▶ EXERCISE PROMPT: Write out the data that follows. Keep every character unchanged.

────────────────────

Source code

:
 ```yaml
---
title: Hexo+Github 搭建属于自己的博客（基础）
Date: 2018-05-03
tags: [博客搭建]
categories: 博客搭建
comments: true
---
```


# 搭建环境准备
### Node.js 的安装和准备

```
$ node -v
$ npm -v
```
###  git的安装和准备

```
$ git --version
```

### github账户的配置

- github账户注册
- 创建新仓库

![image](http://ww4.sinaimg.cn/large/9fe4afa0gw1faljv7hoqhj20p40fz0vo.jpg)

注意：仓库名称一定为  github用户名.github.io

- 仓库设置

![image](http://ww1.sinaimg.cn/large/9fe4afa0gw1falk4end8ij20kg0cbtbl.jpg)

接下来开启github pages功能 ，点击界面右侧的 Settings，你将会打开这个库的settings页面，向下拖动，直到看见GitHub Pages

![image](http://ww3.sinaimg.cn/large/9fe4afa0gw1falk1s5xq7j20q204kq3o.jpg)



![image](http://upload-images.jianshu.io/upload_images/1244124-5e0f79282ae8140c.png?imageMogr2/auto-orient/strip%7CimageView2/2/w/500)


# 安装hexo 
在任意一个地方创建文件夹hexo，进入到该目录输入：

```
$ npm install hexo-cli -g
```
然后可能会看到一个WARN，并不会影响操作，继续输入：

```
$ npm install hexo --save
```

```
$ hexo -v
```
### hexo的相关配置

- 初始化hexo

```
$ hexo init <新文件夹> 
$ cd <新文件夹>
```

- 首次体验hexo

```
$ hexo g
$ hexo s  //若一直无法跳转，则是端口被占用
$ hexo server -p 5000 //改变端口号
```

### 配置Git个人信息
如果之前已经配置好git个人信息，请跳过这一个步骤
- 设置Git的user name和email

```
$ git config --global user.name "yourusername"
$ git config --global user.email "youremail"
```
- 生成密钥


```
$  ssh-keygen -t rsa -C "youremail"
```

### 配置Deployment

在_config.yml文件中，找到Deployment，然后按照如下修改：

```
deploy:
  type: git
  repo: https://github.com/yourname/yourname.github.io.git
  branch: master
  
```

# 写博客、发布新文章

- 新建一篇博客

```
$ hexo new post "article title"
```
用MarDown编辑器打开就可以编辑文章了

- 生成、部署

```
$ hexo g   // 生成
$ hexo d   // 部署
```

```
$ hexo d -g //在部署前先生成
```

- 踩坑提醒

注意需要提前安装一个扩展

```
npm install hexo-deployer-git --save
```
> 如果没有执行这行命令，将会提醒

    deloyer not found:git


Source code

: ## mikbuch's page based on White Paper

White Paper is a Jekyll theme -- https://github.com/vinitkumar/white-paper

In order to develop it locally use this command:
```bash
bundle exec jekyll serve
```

────────────────────

▶ SOLUTION TO THIS TASK:
Source code

:
 ```yaml
---
title: Hexo+Github 搭建属于自己的博客（基础）
Date: 2018-05-03
tags: [博客搭建]
categories: 博客搭建
comments: true
---
```


# 搭建环境准备
### Node.js 的安装和准备

```
$ node -v
$ npm -v
```
###  git的安装和准备

```
$ git --version
```

### github账户的配置

- github账户注册
- 创建新仓库

![image](http://ww4.sinaimg.cn/large/9fe4afa0gw1faljv7hoqhj20p40fz0vo.jpg)

注意：仓库名称一定为  github用户名.github.io

- 仓库设置

![image](http://ww1.sinaimg.cn/large/9fe4afa0gw1falk4end8ij20kg0cbtbl.jpg)

接下来开启github pages功能 ，点击界面右侧的 Settings，你将会打开这个库的settings页面，向下拖动，直到看见GitHub Pages

![image](http://ww3.sinaimg.cn/large/9fe4afa0gw1falk1s5xq7j20q204kq3o.jpg)



![image](http://upload-images.jianshu.io/upload_images/1244124-5e0f79282ae8140c.png?imageMogr2/auto-orient/strip%7CimageView2/2/w/500)


# 安装hexo 
在任意一个地方创建文件夹hexo，进入到该目录输入：

```
$ npm install hexo-cli -g
```
然后可能会看到一个WARN，并不会影响操作，继续输入：

```
$ npm install hexo --save
```

```
$ hexo -v
```
### hexo的相关配置

- 初始化hexo

```
$ hexo init <新文件夹> 
$ cd <新文件夹>
```

- 首次体验hexo

```
$ hexo g
$ hexo s  //若一直无法跳转，则是端口被占用
$ hexo server -p 5000 //改变端口号
```

### 配置Git个人信息
如果之前已经配置好git个人信息，请跳过这一个步骤
- 设置Git的user name和email

```
$ git config --global user.name "yourusername"
$ git config --global user.email "youremail"
```
- 生成密钥


```
$  ssh-keygen -t rsa -C "youremail"
```

### 配置Deployment

在_config.yml文件中，找到Deployment，然后按照如下修改：

```
deploy:
  type: git
  repo: https://github.com/yourname/yourname.github.io.git
  branch: master
  
```

# 写博客、发布新文章

- 新建一篇博客

```
$ hexo new post "article title"
```
用MarDown编辑器打开就可以编辑文章了

- 生成、部署

```
$ hexo g   // 生成
$ hexo d   // 部署
```

```
$ hexo d -g //在部署前先生成
```

- 踩坑提醒

注意需要提前安装一个扩展

```
npm install hexo-deployer-git --save
```
> 如果没有执行这行命令，将会提醒

    deloyer not found:git


Source code

: ## mikbuch's page based on White Paper

White Paper is a Jekyll theme -- https://github.com/vinitkumar/white-paper

In order to develop it locally use this command:
```bash
bundle exec jekyll serve
```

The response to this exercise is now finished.